# Notebook to start exploring the MusicO-Net Library

In [136]:
import pandas as pd
from collections import Counter
import numpy as np
import re

import torch
import torchtext
import torch.nn as nn
from torchtext.data.utils import get_tokenizer
from torchtext.vocab import Vocab
from torch.nn.utils.rnn import pad_sequence
from torch.utils.data import DataLoader, Dataset, TensorDataset
import spacy
from sklearn.model_selection import train_test_split


spacy.load('en_core_web_sm')



<spacy.lang.en.English at 0x7fb383ebc400>

In [122]:

# Import relevant tabbles
df_features = pd.read_csv("data/musicoset_songfeatures/acoustic_features.csv", sep="\t")
df_lyrics = pd.read_csv("data/musicoset_songfeatures/lyrics.csv", sep="\t")
df_song = pd.read_csv("data/musicoset_metadata/songs.csv", sep="\t")

#SQL Join tables to create dataframe suitable for filtering and exploration
df = df_song.merge(right=df_features, how='inner', on="song_id")
df = df.merge(right=df_lyrics, how='inner', on="song_id")

In [123]:
df.head()

Unnamed: 0,song_id,song_name,billboard,artists,popularity,explicit,song_type,duration_ms,key,mode,...,acousticness,danceability,energy,instrumentalness,liveness,loudness,speechiness,valence,tempo,lyrics
0,3e9HZxeyfWwjeyPAMmWSSQ,"thank u, next","('Thank U, Next', 'Ariana Grande')",{'66CXWjxzNUsdJxJ2JdwvnR': 'Ariana Grande'},86,True,Solo,207320,1,1,...,0.229,0.717,0.653,0.0,0.101,-5.634,0.0658,0.412,106.966,['[Verse 1]\nThought I\'d end up with Sean\nBu...
1,5p7ujcrUXASCNwRaWNHR1C,Without Me,"('Without Me', 'Halsey')",{'26VFTg2z8YR0cCuwLzESi2': 'Halsey'},87,True,Solo,201661,6,1,...,0.297,0.752,0.488,9e-06,0.0936,-7.05,0.0705,0.533,136.041,"[""[Verse 1]\nFound you when your heart was bro..."
2,2xLMifQCjDGFmkHkpNLD9h,SICKO MODE,"('Sicko Mode', 'Travis Scott')",{'0Y5tJX1MQlPlqiwlOH1tJY': 'Travis Scott'},85,True,Solo,312820,8,1,...,0.00513,0.834,0.73,0.0,0.124,-3.714,0.222,0.446,155.008,"['[Part I]\n\n[Intro: Drake]\nAstro, yeah\nSun..."
3,3KkXRkHbMCARz0aVfEt68P,Sunflower - Spider-Man: Into the Spider-Verse,('Sunflower (Spider-Man: Into The Spider-Verse...,"{'246dkjvS1zLTtiykXe5h60': 'Post Malone', '1zN...",92,False,Collaboration,158040,2,1,...,0.556,0.76,0.479,0.0,0.0703,-5.574,0.0466,0.913,89.911,
4,1rqqCSm0Qe4I9rUvWncaom,High Hopes,"('High Hopes', 'Panic!

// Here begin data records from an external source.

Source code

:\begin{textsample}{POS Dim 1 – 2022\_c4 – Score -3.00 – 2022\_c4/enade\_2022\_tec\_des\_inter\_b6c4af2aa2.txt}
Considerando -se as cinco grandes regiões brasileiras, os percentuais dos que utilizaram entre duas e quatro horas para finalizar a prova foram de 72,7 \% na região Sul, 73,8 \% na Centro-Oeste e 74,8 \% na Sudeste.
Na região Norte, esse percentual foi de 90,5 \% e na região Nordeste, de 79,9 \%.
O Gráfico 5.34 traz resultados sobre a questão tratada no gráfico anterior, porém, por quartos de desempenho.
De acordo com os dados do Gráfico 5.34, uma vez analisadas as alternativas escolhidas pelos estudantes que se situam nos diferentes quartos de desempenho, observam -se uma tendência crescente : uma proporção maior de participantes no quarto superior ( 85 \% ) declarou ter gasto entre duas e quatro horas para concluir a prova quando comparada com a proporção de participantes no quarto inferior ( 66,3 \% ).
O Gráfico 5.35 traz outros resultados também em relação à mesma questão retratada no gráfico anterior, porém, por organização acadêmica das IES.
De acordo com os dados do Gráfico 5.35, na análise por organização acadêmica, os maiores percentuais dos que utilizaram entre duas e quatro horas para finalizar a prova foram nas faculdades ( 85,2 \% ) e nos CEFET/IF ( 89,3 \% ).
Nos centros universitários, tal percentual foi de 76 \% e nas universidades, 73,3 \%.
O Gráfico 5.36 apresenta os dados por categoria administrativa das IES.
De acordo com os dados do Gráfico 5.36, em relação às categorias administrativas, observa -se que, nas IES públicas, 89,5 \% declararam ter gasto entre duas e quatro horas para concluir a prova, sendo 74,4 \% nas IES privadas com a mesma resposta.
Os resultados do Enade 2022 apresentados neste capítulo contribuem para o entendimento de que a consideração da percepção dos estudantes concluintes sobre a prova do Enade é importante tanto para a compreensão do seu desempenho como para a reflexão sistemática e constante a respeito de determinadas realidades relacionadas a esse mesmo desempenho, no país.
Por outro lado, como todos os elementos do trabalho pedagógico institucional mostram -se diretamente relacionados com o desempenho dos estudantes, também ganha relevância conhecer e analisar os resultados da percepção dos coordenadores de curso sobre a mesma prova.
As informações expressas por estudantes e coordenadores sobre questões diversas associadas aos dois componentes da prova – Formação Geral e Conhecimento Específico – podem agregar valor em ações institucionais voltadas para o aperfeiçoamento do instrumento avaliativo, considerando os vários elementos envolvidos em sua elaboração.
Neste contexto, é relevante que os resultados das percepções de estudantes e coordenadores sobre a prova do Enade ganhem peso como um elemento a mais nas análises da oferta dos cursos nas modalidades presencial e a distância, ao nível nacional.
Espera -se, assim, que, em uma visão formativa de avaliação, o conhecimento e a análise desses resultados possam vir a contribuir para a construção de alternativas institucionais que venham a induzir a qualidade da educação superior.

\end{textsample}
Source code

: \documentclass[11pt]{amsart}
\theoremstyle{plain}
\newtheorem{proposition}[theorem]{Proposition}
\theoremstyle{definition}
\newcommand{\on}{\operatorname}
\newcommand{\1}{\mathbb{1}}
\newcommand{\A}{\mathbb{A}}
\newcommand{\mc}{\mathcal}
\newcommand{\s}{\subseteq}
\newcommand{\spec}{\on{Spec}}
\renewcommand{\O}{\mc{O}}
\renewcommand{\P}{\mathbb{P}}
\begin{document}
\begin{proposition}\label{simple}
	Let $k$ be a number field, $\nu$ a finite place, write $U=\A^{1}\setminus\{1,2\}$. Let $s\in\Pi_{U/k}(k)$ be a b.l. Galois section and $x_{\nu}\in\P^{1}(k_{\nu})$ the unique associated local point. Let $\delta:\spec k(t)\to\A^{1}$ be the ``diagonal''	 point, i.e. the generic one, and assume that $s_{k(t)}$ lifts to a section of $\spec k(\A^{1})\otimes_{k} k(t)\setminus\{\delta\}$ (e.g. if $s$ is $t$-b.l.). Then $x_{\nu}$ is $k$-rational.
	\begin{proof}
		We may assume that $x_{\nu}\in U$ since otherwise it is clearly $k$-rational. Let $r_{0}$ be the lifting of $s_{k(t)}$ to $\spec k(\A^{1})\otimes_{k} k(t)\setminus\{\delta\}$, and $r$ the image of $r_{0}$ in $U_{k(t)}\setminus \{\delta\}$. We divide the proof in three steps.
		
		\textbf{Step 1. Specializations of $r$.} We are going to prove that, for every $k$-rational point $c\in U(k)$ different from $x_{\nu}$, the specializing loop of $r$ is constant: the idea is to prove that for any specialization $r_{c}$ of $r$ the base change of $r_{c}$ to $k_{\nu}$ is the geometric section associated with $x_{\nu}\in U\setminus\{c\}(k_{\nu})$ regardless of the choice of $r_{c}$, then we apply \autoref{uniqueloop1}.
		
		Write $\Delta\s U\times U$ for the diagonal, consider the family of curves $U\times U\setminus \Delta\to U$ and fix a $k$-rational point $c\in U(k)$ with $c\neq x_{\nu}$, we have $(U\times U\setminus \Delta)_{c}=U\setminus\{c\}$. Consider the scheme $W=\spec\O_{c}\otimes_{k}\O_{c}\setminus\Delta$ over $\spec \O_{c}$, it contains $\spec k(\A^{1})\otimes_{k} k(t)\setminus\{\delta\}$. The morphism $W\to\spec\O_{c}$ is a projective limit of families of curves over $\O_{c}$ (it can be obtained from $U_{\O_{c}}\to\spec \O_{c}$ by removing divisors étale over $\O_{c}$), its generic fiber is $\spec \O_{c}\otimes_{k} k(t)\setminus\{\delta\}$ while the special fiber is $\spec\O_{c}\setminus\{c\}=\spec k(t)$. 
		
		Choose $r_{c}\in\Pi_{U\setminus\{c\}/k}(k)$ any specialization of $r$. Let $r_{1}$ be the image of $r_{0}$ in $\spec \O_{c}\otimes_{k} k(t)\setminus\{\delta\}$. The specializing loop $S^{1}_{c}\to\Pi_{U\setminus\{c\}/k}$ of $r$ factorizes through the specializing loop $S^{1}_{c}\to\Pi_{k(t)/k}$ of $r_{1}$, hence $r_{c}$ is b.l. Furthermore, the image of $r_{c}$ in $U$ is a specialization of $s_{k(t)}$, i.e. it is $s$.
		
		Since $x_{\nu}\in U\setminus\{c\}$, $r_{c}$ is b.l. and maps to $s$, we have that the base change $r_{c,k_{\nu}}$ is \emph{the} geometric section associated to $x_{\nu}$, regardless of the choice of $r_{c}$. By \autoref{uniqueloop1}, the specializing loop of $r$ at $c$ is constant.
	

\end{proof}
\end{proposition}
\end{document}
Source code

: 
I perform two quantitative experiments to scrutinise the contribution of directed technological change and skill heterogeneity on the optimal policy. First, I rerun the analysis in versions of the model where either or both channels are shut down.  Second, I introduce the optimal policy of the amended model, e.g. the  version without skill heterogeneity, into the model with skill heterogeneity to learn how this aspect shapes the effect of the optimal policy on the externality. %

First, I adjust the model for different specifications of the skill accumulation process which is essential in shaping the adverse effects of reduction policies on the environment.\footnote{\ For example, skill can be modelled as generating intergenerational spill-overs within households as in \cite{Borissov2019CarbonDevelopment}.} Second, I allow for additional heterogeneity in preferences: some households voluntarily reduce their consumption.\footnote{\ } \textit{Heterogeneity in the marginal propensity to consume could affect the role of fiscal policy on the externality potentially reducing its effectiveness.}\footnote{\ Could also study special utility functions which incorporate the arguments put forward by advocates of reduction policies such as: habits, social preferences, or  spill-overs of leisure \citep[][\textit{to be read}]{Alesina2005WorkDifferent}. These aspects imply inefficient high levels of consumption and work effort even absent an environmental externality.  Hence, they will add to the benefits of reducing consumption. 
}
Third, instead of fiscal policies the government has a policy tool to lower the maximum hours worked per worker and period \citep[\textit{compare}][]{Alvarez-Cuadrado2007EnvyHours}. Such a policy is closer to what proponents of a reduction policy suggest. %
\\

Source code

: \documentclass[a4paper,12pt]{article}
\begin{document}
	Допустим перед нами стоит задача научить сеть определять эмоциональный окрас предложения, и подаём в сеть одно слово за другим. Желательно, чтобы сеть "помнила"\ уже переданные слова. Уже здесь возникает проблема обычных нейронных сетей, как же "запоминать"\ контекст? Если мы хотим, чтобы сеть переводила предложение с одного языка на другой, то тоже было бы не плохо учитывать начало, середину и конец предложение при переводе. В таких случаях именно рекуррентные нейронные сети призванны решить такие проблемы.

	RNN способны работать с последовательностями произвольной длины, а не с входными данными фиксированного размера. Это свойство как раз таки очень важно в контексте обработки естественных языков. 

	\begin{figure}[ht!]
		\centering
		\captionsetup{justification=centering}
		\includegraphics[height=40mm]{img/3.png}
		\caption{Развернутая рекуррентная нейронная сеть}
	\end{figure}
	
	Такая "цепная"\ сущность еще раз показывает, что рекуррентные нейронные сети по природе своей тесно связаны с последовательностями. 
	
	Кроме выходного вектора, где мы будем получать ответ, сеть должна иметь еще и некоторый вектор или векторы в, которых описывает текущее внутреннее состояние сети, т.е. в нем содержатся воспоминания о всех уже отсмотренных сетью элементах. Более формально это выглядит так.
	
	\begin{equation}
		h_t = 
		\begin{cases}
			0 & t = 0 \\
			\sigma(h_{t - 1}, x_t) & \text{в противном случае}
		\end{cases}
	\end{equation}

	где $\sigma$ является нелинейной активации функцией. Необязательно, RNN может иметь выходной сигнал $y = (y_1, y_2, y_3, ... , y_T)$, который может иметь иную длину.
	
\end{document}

At The Disco')",{'20JZFwl6HVl6yg8a4H3ZqK': 'Panic! At The Disco'},86,False,Solo,190947,5,1,...,0.193,0.579,0.904,0.0,0.064,-2.729,0.0618,0.681,82.014,"[""[Intro]\nHigh, high hopes\n\n[Chorus]\nHad t..."


In [124]:
# Filtering for relevant tracks
df_dance = df[df.danceability > 0.8]
df_dance = df_dance[df_dance.speechiness < 0.5]
df_dance = df_dance[df_dance.energy > 0.5]
df_dance = df_dance[df_dance.popularity >= 60]
df_dance = df_dance[df_dance.explicit == True]

print(len(df_dance))

129


In [128]:
#df_dance.lyrics = df_dance.lyrics.astype(str)
lyrics = df_dance.lyrics.tolist()
df_dance.lyrics = df_dance.lyrics.astype(str)

In [134]:
import string

translator = str.maketrans('', '', string.punctuation)


def split_text(x):
    text = x['lyrics']

    sections = text.split('\\n\\n')

    keys = {'Verse 1': np.nan, 'Verse 2': np.nan, 'Verse 3': np.nan, 'Verse 4': np.nan, 'Chorus': np.nan}

    lyrics = str()

    single_text = []

    res = {}

    for s in sections:

        key = s[s.find('[') + 1:s.find(']')].strip()

        if ':' in key:
            key = key[:key.find(':')]

        if key in keys:
            single_text += [x.lower().replace('(', '').replace(')', '').translate(translator) for x in
                            s[s.find(']') + 1:].split('\\n') if len(x) > 1]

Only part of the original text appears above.